EXERCISE DESCRIPTION
Once the line containing "#### Балов Антон" is found in the records below, return it and each following line exactly, up to and including the line containing "<code>Отче наш, Иже", and nothing else.

RECORDS FOR THE TASK
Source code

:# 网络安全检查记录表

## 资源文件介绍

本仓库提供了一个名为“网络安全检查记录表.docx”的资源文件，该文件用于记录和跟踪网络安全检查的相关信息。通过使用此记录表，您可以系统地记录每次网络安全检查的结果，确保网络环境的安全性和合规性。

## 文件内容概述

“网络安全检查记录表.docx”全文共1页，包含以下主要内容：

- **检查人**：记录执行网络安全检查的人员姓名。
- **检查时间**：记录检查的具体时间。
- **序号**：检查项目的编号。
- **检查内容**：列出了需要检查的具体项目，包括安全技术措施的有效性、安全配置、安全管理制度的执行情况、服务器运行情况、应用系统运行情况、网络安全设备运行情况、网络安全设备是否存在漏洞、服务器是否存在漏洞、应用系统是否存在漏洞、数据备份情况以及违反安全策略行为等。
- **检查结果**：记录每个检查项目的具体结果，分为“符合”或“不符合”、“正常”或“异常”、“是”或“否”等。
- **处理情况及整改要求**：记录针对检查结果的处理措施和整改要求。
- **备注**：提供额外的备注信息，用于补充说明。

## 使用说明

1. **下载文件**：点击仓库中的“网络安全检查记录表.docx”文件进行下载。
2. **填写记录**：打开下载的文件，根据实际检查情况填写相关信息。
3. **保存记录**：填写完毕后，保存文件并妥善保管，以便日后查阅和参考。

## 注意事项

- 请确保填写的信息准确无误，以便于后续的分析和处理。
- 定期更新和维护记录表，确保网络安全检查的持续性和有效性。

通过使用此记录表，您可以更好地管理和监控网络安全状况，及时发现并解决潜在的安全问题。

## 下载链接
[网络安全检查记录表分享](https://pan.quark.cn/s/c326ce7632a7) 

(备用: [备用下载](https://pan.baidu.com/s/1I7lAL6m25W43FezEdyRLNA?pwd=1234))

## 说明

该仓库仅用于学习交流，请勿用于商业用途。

* * *

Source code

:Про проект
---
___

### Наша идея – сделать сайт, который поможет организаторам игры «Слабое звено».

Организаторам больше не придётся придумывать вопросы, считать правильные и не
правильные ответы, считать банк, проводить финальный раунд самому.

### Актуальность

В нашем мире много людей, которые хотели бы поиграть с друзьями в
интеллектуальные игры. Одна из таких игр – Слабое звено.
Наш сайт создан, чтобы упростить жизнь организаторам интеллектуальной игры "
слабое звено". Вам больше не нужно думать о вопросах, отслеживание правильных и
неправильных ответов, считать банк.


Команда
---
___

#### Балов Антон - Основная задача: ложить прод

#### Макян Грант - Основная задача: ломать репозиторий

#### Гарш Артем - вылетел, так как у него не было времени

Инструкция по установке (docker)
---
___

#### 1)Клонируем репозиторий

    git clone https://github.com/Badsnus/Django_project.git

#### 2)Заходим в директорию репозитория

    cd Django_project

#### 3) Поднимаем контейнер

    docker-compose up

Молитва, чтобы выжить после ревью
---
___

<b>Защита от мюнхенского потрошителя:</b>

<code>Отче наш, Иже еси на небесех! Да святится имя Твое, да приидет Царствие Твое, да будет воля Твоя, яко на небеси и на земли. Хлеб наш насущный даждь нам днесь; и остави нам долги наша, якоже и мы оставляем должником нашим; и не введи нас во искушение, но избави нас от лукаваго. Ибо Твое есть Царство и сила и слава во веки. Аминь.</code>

RESPONSE TO THIS TASK
#### Балов Антон - Основная задача: ложить прод

#### Макян Грант - Основная задача: ломать репозиторий

#### Гарш Артем - вылетел, так как у него не было времени

Инструкция по установке (docker)
---
___

#### 1)Клонируем репозиторий

    git clone https://github.com/Badsnus/Django_project.git

#### 2)Заходим в директорию репозитория

    cd Django_project

#### 3) Поднимаем контейнер

    docker-compose up

Молитва, чтобы выжить после ревью
---
___

<b>Защита от мюнхенского потрошителя:</b>

<code>Отче наш, Иже еси на небесех! Да святится имя Твое, да приидет Царствие Твое, да будет воля Твоя, яко на небеси и на земли. Хлеб наш насущный даждь нам днесь; и остави нам долги наша, якоже и мы оставляем должником нашим; и не введи нас во искушение, но избави нас от лукаваго. Ибо Твое есть Царство и сила и слава во веки. Аминь.</code>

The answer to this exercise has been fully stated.